BRIEF
Among the records that follow, how many lines include the string "Covariates"? Only the number is wanted.

MATERIAL PROVIDED

# # # # # # #

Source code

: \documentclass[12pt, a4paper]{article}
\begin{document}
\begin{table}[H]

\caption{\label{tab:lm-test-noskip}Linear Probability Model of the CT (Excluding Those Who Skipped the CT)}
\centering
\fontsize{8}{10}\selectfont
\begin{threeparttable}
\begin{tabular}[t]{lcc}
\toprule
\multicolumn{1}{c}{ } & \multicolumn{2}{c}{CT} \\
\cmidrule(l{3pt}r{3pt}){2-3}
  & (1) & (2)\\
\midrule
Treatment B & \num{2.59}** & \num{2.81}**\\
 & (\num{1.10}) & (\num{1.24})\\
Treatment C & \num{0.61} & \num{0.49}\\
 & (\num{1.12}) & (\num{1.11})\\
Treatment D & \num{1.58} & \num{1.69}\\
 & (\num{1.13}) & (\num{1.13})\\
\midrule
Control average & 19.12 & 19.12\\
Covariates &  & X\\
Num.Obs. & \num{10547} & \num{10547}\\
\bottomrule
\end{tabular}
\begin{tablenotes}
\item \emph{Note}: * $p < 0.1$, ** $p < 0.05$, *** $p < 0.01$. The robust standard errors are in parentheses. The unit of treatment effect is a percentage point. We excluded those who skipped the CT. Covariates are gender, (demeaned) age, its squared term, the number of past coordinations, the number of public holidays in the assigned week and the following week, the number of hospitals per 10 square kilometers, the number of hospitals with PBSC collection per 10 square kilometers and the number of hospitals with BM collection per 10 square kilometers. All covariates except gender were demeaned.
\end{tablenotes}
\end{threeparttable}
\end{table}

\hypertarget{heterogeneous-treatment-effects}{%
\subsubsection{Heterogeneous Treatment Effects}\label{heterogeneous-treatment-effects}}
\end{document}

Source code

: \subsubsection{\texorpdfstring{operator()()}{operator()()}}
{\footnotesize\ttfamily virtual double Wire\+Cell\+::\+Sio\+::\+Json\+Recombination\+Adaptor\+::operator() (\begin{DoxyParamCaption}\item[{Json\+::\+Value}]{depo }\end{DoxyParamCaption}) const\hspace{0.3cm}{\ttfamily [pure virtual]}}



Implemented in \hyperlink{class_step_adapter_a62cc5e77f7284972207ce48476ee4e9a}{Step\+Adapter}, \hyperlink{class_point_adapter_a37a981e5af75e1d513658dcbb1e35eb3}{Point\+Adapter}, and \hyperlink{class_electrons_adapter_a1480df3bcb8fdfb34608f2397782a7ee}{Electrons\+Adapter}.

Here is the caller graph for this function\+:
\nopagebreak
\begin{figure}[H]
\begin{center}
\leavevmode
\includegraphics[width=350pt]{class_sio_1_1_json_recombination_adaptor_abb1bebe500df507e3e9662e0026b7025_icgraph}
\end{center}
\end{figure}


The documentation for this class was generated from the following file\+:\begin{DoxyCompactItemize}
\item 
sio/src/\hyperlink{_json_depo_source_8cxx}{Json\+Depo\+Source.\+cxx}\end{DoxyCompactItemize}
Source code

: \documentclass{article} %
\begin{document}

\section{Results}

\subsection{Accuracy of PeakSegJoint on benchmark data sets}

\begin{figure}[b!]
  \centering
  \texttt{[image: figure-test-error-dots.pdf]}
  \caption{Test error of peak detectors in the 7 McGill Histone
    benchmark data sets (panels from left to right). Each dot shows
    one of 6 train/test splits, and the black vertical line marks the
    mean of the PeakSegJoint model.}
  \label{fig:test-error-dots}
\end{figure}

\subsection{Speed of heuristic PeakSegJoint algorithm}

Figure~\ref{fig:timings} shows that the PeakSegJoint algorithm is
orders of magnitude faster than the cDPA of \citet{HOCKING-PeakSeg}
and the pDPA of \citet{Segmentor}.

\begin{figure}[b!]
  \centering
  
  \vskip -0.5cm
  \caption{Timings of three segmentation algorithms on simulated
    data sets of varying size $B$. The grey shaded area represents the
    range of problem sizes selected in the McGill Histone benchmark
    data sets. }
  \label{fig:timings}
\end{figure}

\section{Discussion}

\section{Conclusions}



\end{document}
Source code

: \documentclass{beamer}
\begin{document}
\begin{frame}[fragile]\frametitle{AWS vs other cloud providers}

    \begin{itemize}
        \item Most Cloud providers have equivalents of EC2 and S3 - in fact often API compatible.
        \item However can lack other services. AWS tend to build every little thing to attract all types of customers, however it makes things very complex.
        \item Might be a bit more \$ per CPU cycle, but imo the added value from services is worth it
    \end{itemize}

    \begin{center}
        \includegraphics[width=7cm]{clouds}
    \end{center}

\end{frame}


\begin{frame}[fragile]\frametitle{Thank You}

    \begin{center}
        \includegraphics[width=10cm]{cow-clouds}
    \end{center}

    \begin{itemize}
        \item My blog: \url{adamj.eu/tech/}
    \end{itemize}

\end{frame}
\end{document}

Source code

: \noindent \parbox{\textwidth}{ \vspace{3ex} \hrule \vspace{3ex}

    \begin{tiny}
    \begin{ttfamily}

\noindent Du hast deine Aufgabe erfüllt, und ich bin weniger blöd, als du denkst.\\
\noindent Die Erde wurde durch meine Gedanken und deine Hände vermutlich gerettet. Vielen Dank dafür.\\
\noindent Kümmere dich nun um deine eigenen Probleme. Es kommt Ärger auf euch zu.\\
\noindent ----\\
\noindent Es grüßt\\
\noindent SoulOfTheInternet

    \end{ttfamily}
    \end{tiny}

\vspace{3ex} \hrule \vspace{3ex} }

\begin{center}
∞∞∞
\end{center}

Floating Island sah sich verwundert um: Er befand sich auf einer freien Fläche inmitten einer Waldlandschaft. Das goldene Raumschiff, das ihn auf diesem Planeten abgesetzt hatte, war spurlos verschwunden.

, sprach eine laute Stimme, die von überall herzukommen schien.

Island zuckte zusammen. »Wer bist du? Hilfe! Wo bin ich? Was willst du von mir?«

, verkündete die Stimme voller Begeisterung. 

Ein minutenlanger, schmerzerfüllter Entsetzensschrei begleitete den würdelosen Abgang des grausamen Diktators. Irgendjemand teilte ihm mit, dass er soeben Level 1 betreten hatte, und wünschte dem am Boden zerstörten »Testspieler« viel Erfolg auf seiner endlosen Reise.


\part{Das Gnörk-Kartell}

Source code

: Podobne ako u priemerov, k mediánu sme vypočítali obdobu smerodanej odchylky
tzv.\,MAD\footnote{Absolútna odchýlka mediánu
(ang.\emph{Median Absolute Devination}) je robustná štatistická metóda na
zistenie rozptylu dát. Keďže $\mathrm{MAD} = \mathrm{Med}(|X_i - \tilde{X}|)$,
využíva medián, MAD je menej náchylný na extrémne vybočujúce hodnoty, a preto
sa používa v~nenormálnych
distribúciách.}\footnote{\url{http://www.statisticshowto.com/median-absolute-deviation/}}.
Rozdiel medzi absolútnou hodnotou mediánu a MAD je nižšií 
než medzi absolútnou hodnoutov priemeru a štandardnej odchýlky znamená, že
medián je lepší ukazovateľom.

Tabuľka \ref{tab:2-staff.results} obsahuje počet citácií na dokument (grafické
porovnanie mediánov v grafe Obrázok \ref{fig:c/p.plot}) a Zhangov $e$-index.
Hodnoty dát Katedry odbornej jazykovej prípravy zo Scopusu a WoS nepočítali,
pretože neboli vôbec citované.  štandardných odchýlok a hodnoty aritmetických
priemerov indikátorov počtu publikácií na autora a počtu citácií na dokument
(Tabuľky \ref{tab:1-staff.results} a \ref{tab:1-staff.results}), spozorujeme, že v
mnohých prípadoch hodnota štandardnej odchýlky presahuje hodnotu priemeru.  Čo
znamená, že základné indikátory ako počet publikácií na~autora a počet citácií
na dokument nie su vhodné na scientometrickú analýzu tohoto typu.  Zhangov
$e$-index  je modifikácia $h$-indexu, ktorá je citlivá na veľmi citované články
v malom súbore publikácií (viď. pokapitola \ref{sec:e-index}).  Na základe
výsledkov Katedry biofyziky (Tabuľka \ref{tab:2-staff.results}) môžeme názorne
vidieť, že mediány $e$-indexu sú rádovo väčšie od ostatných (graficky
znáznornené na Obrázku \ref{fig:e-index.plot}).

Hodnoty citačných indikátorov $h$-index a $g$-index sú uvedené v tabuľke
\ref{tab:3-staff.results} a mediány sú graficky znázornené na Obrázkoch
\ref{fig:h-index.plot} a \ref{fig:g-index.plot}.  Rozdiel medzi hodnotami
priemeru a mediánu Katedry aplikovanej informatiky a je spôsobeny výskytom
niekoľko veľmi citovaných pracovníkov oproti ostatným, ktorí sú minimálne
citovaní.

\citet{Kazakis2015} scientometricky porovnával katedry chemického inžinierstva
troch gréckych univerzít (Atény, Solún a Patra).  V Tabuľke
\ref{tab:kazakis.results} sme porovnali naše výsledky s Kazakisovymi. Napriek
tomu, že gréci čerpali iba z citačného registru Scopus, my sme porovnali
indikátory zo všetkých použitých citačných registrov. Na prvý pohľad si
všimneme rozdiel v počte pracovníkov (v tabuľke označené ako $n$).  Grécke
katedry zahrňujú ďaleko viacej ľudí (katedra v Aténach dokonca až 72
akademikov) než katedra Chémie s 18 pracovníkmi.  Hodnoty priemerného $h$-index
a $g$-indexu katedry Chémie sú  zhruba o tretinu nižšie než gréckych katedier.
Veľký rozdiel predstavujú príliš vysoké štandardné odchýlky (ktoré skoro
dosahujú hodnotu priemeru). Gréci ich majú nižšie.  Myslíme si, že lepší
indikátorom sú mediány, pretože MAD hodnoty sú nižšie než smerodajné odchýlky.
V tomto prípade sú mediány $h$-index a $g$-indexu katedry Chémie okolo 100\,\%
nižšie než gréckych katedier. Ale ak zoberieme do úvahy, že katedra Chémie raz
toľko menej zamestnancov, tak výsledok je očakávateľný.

# # # # # # #

RESPONSE TO THE TASK
2